Dopo il fallimento della sua squadra ai mondiali brasiliani, dopo il tanto decantato codice etico, dopo aver detto che non per soldi si trovava ad alleanare la nazionale, Prandelli molla la panchina azzurra e firma un contratto da 4,5 milioni di euro col Galatasaray.

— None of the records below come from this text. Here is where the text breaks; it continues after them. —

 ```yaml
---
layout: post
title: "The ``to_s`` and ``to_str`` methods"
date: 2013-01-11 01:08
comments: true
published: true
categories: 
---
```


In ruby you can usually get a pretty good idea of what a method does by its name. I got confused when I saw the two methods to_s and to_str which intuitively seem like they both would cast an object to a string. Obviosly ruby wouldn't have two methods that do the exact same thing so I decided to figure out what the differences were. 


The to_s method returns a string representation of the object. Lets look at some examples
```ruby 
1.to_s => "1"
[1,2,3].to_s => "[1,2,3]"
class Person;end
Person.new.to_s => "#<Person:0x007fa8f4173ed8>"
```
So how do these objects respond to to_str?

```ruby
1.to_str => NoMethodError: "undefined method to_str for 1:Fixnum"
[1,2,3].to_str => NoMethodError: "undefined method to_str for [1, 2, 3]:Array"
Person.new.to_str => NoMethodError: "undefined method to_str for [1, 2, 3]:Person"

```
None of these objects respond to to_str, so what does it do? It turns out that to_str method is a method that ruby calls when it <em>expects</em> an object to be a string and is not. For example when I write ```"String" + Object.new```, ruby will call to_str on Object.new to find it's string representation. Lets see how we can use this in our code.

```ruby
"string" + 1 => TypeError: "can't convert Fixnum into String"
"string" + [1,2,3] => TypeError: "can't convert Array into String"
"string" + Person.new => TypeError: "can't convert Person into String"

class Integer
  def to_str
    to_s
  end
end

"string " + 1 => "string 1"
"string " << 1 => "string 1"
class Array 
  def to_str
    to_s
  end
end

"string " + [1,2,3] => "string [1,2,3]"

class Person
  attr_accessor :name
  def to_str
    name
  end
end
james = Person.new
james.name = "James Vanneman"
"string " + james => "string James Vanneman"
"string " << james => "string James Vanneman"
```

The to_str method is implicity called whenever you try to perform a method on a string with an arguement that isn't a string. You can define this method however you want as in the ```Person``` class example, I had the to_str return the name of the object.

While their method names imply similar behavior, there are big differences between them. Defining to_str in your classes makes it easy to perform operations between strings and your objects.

Mario Rendina commenta la vicenda, concludendo che il vizio di lasciare a galla chi fallisce sembra proprio dei manager italiani, a qualunque settore essi appartengano.

A LA FACCIA DEI MONDIALI

Doppo d’avé beccato la batosta
e dai Mondiali usciti coi brandelli,
avemo visto quello che te costa
annà a firmà ‘n contratto co’ Prandelli.

In verità, nun lo sapremo mai
si è corpa sua, si no, de Balotelli,
ma solamente ch’er Galatasaray
nun me pare esse un pozzo de cervelli.

Lui esce e sembra tutto rattristato,
e se dimette piagnenno “Mamma mia!”
Invece è stato appena contattato
e adesso è pronto pe’ volà in Turchia

Ché ad altri danni è stato destinato.
Sta storia che chi sbaja resta a galla
nun vale solo pei mánagge de Stato
ma pure quannoché se ggioca a palla.